╭─ Data for analysis

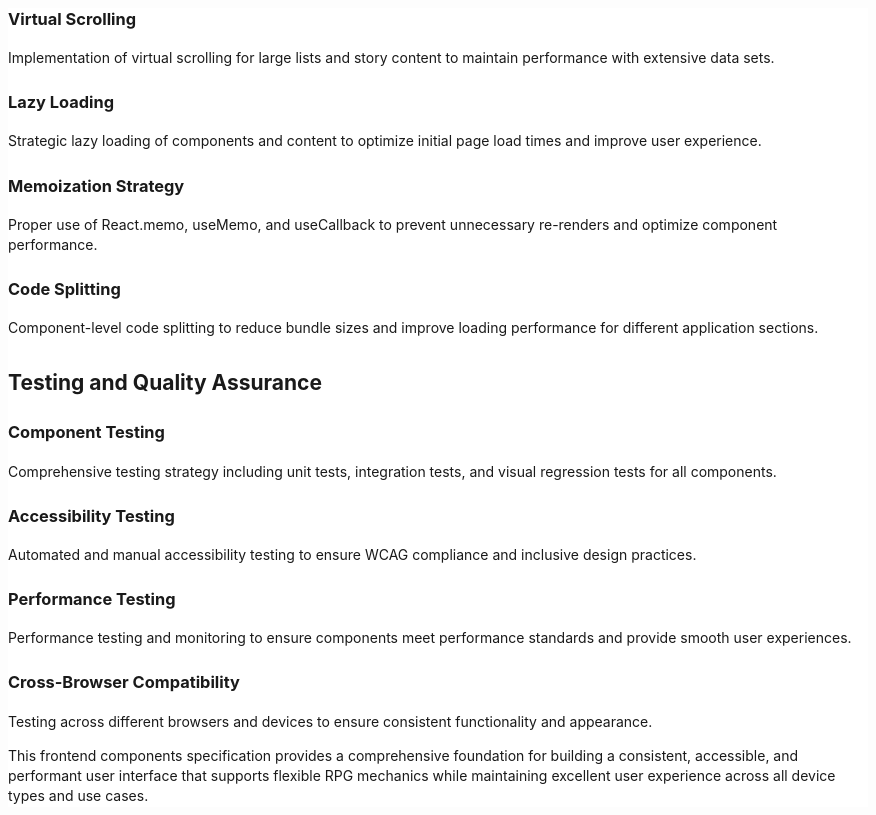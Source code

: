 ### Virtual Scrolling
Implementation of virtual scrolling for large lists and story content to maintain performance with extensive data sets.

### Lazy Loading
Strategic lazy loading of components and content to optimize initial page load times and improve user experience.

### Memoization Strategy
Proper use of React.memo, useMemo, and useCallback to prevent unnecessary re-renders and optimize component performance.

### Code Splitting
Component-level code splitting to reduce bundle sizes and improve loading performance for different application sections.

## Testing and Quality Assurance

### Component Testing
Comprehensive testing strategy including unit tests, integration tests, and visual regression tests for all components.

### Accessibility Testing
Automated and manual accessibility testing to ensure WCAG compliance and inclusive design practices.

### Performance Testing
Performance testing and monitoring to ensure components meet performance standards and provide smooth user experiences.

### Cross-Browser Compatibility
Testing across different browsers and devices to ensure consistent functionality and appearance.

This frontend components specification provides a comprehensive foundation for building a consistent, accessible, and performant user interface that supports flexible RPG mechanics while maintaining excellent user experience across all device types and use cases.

╰─

Task requirements:
Put down exactly the lines of the data above that run from its first line through the line bearing "Testing across different", and no pictures.

Task answer:
Source code

: ### Virtual Scrolling
Implementation of virtual scrolling for large lists and story content to maintain performance with extensive data sets.

### Lazy Loading
Strategic lazy loading of components and content to optimize initial page load times and improve user experience.

### Memoization Strategy
Proper use of React.memo, useMemo, and useCallback to prevent unnecessary re-renders and optimize component performance.

### Code Splitting
Component-level code splitting to reduce bundle sizes and improve loading performance for different application sections.

## Testing and Quality Assurance

### Component Testing
Comprehensive testing strategy including unit tests, integration tests, and visual regression tests for all components.

### Accessibility Testing
Automated and manual accessibility testing to ensure WCAG compliance and inclusive design practices.

### Performance Testing
Performance testing and monitoring to ensure components meet performance standards and provide smooth user experiences.

### Cross-Browser Compatibility
Testing across different browsers and devices to ensure consistent functionality and appearance.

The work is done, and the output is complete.